Search the records for "淮西之战" and copy each line that holds it.

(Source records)
<<<<

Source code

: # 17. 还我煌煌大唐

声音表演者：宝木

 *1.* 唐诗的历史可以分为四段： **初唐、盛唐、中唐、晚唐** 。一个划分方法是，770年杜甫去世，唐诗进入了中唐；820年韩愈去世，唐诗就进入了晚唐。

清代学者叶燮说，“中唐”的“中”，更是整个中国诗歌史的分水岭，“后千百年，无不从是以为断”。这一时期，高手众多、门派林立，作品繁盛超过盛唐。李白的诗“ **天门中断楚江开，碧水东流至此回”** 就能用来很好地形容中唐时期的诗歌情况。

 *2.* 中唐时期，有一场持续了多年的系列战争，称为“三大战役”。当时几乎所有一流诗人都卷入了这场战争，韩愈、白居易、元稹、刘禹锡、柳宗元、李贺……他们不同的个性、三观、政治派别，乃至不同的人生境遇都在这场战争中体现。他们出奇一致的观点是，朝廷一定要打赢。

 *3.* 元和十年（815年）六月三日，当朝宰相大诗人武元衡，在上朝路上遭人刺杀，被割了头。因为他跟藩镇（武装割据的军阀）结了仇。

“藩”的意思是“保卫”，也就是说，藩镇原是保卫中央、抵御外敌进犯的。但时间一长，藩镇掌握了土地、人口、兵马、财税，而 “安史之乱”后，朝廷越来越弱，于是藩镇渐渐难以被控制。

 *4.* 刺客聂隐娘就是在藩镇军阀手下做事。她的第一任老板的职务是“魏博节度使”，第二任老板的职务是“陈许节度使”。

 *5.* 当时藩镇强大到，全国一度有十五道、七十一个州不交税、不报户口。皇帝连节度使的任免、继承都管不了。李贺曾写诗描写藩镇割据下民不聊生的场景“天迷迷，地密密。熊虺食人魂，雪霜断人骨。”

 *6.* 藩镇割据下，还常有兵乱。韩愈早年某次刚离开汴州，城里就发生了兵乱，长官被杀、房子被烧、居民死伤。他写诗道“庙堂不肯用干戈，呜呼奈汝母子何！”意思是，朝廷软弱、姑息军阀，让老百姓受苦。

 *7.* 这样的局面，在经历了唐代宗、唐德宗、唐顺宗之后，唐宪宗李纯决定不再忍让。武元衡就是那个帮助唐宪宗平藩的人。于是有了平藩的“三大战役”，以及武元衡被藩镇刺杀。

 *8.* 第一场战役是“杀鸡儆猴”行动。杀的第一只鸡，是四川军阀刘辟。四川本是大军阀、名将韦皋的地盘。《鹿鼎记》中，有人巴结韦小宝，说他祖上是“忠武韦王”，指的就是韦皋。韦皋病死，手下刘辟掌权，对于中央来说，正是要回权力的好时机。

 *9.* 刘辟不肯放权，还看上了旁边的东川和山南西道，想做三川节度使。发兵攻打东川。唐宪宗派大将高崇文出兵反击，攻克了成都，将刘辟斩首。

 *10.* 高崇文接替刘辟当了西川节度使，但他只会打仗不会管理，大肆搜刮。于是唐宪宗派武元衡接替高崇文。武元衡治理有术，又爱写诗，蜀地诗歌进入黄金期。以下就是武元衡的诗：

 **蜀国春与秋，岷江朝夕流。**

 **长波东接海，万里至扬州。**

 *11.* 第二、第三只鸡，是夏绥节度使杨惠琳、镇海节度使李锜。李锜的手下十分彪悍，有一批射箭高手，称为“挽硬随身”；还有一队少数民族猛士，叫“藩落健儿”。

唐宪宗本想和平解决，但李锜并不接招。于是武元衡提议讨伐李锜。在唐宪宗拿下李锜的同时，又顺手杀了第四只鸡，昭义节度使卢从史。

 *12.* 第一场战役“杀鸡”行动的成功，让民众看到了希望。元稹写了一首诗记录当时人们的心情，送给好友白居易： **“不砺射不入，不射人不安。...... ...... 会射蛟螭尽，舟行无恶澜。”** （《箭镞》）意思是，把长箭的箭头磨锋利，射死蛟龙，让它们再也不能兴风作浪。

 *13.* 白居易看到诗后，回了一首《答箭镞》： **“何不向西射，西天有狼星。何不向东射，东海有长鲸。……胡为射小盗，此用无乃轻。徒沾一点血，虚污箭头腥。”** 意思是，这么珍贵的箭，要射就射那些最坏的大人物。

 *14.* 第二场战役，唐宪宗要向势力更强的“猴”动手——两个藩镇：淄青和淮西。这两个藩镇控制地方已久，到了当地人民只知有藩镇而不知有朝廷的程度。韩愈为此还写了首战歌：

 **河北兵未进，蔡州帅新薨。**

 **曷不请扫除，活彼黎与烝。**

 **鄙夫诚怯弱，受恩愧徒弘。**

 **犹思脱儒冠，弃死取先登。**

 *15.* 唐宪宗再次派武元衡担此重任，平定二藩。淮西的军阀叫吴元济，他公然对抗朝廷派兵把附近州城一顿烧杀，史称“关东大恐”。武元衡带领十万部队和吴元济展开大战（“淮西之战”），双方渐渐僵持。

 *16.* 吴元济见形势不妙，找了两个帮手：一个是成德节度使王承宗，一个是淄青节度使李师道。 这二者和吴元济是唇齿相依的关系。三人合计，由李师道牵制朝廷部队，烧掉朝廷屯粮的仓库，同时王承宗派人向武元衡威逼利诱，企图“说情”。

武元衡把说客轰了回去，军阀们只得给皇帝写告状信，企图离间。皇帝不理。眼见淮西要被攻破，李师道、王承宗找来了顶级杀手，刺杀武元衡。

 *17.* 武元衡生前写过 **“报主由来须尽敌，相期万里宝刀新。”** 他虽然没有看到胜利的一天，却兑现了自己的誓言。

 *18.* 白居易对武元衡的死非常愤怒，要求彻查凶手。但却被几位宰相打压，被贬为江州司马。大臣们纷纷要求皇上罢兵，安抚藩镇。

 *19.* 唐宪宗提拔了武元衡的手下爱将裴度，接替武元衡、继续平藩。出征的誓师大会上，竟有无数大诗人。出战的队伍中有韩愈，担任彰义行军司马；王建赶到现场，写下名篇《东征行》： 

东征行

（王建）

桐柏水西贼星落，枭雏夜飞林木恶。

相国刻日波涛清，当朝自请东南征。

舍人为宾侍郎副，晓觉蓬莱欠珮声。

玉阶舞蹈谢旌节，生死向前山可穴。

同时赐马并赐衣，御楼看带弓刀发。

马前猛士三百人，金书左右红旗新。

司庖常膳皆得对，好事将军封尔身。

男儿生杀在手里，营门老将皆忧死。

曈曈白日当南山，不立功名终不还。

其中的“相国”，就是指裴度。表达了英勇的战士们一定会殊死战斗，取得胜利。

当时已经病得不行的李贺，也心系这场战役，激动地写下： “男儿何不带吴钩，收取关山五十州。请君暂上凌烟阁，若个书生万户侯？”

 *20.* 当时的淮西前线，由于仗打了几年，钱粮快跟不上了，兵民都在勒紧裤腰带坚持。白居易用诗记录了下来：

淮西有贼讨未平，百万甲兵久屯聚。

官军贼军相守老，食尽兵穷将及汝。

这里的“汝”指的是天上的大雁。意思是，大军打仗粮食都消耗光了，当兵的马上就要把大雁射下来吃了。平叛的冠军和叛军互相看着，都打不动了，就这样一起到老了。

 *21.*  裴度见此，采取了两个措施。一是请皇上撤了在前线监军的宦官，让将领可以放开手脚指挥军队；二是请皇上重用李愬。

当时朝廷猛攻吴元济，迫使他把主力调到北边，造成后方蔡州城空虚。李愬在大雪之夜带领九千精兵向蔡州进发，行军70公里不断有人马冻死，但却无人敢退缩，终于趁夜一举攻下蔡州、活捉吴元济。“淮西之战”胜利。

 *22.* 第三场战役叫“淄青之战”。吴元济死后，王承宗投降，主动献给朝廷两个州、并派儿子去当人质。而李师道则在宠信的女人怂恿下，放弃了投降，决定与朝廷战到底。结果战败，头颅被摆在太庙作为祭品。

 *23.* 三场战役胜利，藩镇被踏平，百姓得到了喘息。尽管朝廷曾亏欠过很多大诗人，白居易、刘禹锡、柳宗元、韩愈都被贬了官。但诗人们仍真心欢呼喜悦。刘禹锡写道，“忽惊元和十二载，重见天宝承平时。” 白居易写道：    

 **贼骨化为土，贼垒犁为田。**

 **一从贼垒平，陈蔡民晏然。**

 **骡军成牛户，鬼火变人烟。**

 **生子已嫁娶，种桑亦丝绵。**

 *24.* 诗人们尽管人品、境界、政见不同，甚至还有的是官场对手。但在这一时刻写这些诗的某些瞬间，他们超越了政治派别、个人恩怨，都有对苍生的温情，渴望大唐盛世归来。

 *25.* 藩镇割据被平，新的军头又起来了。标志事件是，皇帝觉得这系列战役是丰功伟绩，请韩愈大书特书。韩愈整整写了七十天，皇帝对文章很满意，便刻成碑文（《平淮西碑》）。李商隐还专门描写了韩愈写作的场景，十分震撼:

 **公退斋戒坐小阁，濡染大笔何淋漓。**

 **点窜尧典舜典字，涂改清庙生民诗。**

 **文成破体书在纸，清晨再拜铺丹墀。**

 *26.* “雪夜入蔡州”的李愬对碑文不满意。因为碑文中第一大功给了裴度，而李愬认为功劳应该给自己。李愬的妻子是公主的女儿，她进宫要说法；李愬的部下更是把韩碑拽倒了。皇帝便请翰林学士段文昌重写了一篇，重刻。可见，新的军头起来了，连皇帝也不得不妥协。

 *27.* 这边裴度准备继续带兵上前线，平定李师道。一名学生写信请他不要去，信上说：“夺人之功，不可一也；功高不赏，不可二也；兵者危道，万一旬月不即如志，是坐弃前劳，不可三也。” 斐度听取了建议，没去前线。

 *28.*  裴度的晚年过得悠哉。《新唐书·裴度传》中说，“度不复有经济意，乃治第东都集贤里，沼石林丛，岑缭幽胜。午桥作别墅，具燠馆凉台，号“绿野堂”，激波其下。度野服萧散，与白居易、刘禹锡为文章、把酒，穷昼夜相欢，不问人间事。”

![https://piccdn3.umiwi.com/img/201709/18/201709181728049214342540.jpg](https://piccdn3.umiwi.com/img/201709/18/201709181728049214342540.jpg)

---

>>>>

• Your solution
 *15.* 唐宪宗再次派武元衡担此重任，平定二藩。淮西的军阀叫吴元济，他公然对抗朝廷派兵把附近州城一顿烧杀，史称“关东大恐”。武元衡带领十万部队和吴元济展开大战（“淮西之战”），双方渐渐僵持。
当时朝廷猛攻吴元济，迫使他把主力调到北边，造成后方蔡州城空虚。李愬在大雪之夜带领九千精兵向蔡州进发，行军70公里不断有人马冻死，但却无人敢退缩，终于趁夜一举攻下蔡州、活捉吴元济。“淮西之战”胜利。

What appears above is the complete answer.